[Collected data entries]
========================

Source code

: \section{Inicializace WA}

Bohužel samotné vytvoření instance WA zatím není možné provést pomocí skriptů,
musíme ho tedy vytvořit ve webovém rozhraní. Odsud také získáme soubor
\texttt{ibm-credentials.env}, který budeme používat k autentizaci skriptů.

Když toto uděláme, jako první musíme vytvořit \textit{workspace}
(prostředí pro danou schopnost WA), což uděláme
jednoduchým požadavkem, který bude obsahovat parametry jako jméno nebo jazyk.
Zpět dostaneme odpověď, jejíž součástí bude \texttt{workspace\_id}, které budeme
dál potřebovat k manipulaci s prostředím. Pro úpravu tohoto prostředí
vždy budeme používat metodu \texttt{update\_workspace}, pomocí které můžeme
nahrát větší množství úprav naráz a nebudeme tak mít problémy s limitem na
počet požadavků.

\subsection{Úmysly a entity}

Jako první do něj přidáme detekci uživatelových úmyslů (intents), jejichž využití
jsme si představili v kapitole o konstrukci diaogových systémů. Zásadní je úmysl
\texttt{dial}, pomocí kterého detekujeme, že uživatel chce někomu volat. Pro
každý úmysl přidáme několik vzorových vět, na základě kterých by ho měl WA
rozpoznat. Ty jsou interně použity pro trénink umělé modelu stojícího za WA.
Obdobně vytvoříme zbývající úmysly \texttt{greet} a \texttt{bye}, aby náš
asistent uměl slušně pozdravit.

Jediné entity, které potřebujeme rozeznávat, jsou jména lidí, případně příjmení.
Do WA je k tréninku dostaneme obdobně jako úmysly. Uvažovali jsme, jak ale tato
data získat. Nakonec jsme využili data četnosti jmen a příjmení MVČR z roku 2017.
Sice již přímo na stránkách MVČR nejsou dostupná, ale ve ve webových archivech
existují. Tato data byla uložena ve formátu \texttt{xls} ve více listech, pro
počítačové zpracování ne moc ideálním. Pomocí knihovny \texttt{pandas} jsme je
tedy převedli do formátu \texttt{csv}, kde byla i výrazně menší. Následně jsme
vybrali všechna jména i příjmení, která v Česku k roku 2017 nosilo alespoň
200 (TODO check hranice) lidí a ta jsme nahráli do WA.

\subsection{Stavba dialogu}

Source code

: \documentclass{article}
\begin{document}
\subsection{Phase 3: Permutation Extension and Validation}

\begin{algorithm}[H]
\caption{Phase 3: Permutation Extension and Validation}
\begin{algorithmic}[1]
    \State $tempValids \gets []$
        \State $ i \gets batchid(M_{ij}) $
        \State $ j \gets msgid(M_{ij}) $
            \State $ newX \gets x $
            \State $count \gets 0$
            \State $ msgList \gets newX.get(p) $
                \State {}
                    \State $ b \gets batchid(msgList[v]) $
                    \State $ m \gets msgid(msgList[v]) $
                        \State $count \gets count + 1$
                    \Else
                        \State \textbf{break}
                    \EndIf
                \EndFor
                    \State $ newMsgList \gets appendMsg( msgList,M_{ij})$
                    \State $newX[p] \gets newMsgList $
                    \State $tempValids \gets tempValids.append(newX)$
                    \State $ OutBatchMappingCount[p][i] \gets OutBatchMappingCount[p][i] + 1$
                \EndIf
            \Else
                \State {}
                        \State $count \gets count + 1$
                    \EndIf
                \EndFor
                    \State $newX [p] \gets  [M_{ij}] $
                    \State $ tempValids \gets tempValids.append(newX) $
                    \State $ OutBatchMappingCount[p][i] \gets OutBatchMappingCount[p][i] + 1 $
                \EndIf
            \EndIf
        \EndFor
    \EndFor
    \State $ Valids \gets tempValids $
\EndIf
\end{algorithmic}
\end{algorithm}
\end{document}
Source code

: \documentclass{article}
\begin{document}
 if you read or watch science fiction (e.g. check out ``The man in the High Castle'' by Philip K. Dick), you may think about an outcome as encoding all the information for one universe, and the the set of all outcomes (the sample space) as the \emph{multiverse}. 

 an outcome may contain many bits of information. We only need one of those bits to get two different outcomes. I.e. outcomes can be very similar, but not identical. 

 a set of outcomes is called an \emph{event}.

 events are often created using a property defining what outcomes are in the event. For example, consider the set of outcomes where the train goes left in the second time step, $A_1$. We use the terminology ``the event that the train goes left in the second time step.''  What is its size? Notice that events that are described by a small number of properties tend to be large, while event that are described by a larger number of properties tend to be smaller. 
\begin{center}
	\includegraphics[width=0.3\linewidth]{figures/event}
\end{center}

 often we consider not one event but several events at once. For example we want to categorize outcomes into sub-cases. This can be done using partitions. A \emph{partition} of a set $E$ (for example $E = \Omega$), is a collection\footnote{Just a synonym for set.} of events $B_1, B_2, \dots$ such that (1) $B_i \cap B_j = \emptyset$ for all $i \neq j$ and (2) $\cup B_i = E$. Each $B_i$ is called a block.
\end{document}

========================

WHAT THIS TASK INVOLVES:
Write every entry out again. Keep each one exact.

SOLUTION TO THIS TASK:
Source code

: \section{Inicializace WA}

Bohužel samotné vytvoření instance WA zatím není možné provést pomocí skriptů,
musíme ho tedy vytvořit ve webovém rozhraní. Odsud také získáme soubor
\texttt{ibm-credentials.env}, který budeme používat k autentizaci skriptů.

Když toto uděláme, jako první musíme vytvořit \textit{workspace}
(prostředí pro danou schopnost WA), což uděláme
jednoduchým požadavkem, který bude obsahovat parametry jako jméno nebo jazyk.
Zpět dostaneme odpověď, jejíž součástí bude \texttt{workspace\_id}, které budeme
dál potřebovat k manipulaci s prostředím. Pro úpravu tohoto prostředí
vždy budeme používat metodu \texttt{update\_workspace}, pomocí které můžeme
nahrát větší množství úprav naráz a nebudeme tak mít problémy s limitem na
počet požadavků.

\subsection{Úmysly a entity}

Jako první do něj přidáme detekci uživatelových úmyslů (intents), jejichž využití
jsme si představili v kapitole o konstrukci diaogových systémů. Zásadní je úmysl
\texttt{dial}, pomocí kterého detekujeme, že uživatel chce někomu volat. Pro
každý úmysl přidáme několik vzorových vět, na základě kterých by ho měl WA
rozpoznat. Ty jsou interně použity pro trénink umělé modelu stojícího za WA.
Obdobně vytvoříme zbývající úmysly \texttt{greet} a \texttt{bye}, aby náš
asistent uměl slušně pozdravit.

Jediné entity, které potřebujeme rozeznávat, jsou jména lidí, případně příjmení.
Do WA je k tréninku dostaneme obdobně jako úmysly. Uvažovali jsme, jak ale tato
data získat. Nakonec jsme využili data četnosti jmen a příjmení MVČR z roku 2017.
Sice již přímo na stránkách MVČR nejsou dostupná, ale ve ve webových archivech
existují. Tato data byla uložena ve formátu \texttt{xls} ve více listech, pro
počítačové zpracování ne moc ideálním. Pomocí knihovny \texttt{pandas} jsme je
tedy převedli do formátu \texttt{csv}, kde byla i výrazně menší. Následně jsme
vybrali všechna jména i příjmení, která v Česku k roku 2017 nosilo alespoň
200 (TODO check hranice) lidí a ta jsme nahráli do WA.

\subsection{Stavba dialogu}

Source code

: \documentclass{article}
\begin{document}
\subsection{Phase 3: Permutation Extension and Validation}

\begin{algorithm}[H]
\caption{Phase 3: Permutation Extension and Validation}
\begin{algorithmic}[1]
    \State $tempValids \gets []$
        \State $ i \gets batchid(M_{ij}) $
        \State $ j \gets msgid(M_{ij}) $
            \State $ newX \gets x $
            \State $count \gets 0$
            \State $ msgList \gets newX.get(p) $
                \State {}
                    \State $ b \gets batchid(msgList[v]) $
                    \State $ m \gets msgid(msgList[v]) $
                        \State $count \gets count + 1$
                    \Else
                        \State \textbf{break}
                    \EndIf
                \EndFor
                    \State $ newMsgList \gets appendMsg( msgList,M_{ij})$
                    \State $newX[p] \gets newMsgList $
                    \State $tempValids \gets tempValids.append(newX)$
                    \State $ OutBatchMappingCount[p][i] \gets OutBatchMappingCount[p][i] + 1$
                \EndIf
            \Else
                \State {}
                        \State $count \gets count + 1$
                    \EndIf
                \EndFor
                    \State $newX [p] \gets  [M_{ij}] $
                    \State $ tempValids \gets tempValids.append(newX) $
                    \State $ OutBatchMappingCount[p][i] \gets OutBatchMappingCount[p][i] + 1 $
                \EndIf
            \EndIf
        \EndFor
    \EndFor
    \State $ Valids \gets tempValids $
\EndIf
\end{algorithmic}
\end{algorithm}
\end{document}
Source code

: \documentclass{article}
\begin{document}
 if you read or watch science fiction (e.g. check out ``The man in the High Castle'' by Philip K. Dick), you may think about an outcome as encoding all the information for one universe, and the the set of all outcomes (the sample space) as the \emph{multiverse}. 

 an outcome may contain many bits of information. We only need one of those bits to get two different outcomes. I.e. outcomes can be very similar, but not identical. 

 a set of outcomes is called an \emph{event}.

 events are often created using a property defining what outcomes are in the event. For example, consider the set of outcomes where the train goes left in the second time step, $A_1$. We use the terminology ``the event that the train goes left in the second time step.''  What is its size? Notice that events that are described by a small number of properties tend to be large, while event that are described by a larger number of properties tend to be smaller. 
\begin{center}
	\includegraphics[width=0.3\linewidth]{figures/event}
\end{center}

 often we consider not one event but several events at once. For example we want to categorize outcomes into sub-cases. This can be done using partitions. A \emph{partition} of a set $E$ (for example $E = \Omega$), is a collection\footnote{Just a synonym for set.} of events $B_1, B_2, \dots$ such that (1) $B_i \cap B_j = \emptyset$ for all $i \neq j$ and (2) $\cup B_i = E$. Each $B_i$ is called a block.
\end{document}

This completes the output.